The number of LSIL and HSIL cells detected by the AI model for each slide was visualized using violin plots (Fig. 4e,f), with samples grouped by cytological diagnosis and HPV test results. Within each cytological category, we compared AI-detected abnormal-cell counts between HPV-negative and HPV-positive slides using a one-sided Mann–Whitney U-test (alternative hypothesis: HPV⁺ > HPV⁻). Effect sizes (Cliff’s δ) were also computed (see ‘Statistical analysis’ section). Benjamini–Hochberg-adjusted q values are reported, with significance indicated as *q < 0.05, **q < 0.01 and ***q < 0.001. Analyses in Fig. 4e,f and Extended Data Fig. 6 were restricted to cases with available HPV results (n = 266 of 318 test slides). To assess the relationship between abnormal cell counts and diagnostic categories, we calculated the proportion of slides that exceeded various cutoff thresholds for LSIL⁺ and HSIL⁺ classification within each cytological group (Extended Data Fig. 6). LSIL⁺ was defined as cases diagnosed as LSIL, ASC-H, HSIL or SCC, whereas HSIL⁺ was defined as cases diagnosed as HSIL or SCC. ROC analysis was performed on all samples (n = 318) using the same diagnostic criteria. The total count of LSIL and HSIL cells was used for LSIL⁺ detection, and the HSIL count alone was used for HSIL⁺ detection. The resulting AUC values are shown in Fig. 4g,h.

Multicentre evaluation

We extended the clinical performance study conducted at the Cancer Institute Hospital of JFCR (C) by prospectively acquiring more cervical liquid-based cytology slides from three other centres: University of Tsukuba Hospital (T), Kaetsu Comprehensive Health Development Center (K) and Juntendo University Urayasu Hospital (J) (Supplementary Table 1). Age distributions varied across centres (Extended Data Fig. 9b). The median ages (IQR) were 49 (41–59) for C, 42 (35–53) for T, 40 (30–48) for K and 42 (34–55) for J.
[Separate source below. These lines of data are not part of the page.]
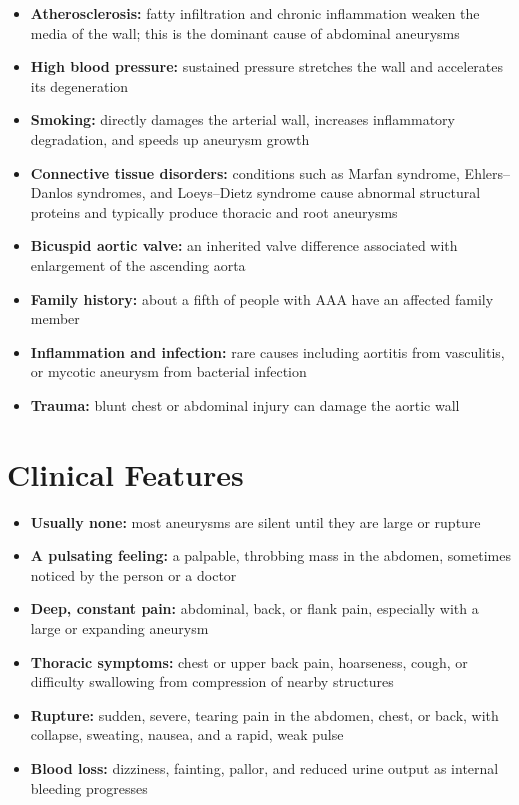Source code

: \begin{itemize}
    \item \textbf{Atherosclerosis:} fatty infiltration and chronic inflammation weaken the media of the wall; this is the dominant cause of abdominal aneurysms
    \item \textbf{High blood pressure:} sustained pressure stretches the wall and accelerates its degeneration
    \item \textbf{Smoking:} directly damages the arterial wall, increases inflammatory degradation, and speeds up aneurysm growth
    \item \textbf{Connective tissue disorders:} conditions such as Marfan syndrome, Ehlers--Danlos syndromes, and Loeys--Dietz syndrome cause abnormal structural proteins and typically produce thoracic and root aneurysms
    \item \textbf{Bicuspid aortic valve:} an inherited valve difference associated with enlargement of the ascending aorta
    \item \textbf{Family history:} about a fifth of people with AAA have an affected family member
    \item \textbf{Inflammation and infection:} rare causes including aortitis from vasculitis, or mycotic aneurysm from bacterial infection
    \item \textbf{Trauma:} blunt chest or abdominal injury can damage the aortic wall
\end{itemize}

\section*{Clinical Features}
\begin{itemize}
    \item \textbf{Usually none:} most aneurysms are silent until they are large or rupture
    \item \textbf{A pulsating feeling:} a palpable, throbbing mass in the abdomen, sometimes noticed by the person or a doctor
    \item \textbf{Deep, constant pain:} abdominal, back, or flank pain, especially with a large or expanding aneurysm
    \item \textbf{Thoracic symptoms:} chest or upper back pain, hoarseness, cough, or difficulty swallowing from compression of nearby structures
    \item \textbf{Rupture:} sudden, severe, tearing pain in the abdomen, chest, or back, with collapse, sweating, nausea, and a rapid, weak pulse
    \item \textbf{Blood loss:} dizziness, fainting, pallor, and reduced urine output as internal bleeding progresses
\end{itemize}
All slides were imaged using our whole-slide edge tomograph at high image-quality settings, acquiring 40 Z layers per field, and subsequently processed using the 11-class detector–classifier that included the navicular cell class. This extra class was introduced after observing frequent navicular cell morphology among false-positive predictions relative to local diagnoses at centre K. Per-slide cell counts were computed using the previously described CMD-based population analysis, with the classification probability threshold for positive classes (LSIL and HSIL) set to 0.80 unless otherwise specified.

Across the four centres, we analysed 1,124 whole-slide images and summarized per-slide cell burdens at scale (Extended Data Fig. 9b–d). Age-dependent trends for six epithelial cell types (including navicular cells) were visualized with confidence bands. Navicular cell counts peaked among donors in their early 20s, consistent with reports linking these cells to pregnancy and progestin exposure, providing a plausible explanation for the initially lower performance at centre K, whose donor population is younger than those of the cancer-specialty and university hospital cohorts (Extended Data Fig. 9a,b). To assess cross-centre variability, we visualized the distributions of whole-slide cell counts for all classes, as well as for abnormal-only classes, using a hybrid linear–logarithmic scale to accommodate their wide dynamic range (Extended Data Fig. 9c,d). Within each centre, AI-detected LSIL and HSIL counts were summarized by cytological diagnosis (NILM, ASC-US, LSIL, ASC-H, HSIL and SCC) using violin plots with individual slides overlaid (Fig. 5a,b). Complementary summary statistics and within-centre significance testing (NILM versus comparators; Cliff’s δ, positive when comparator is greater than NILM; Benjamini–Hochberg-adjusted q values from one-sided Mann–Whitney tests) are reported in Supplementary Table 2.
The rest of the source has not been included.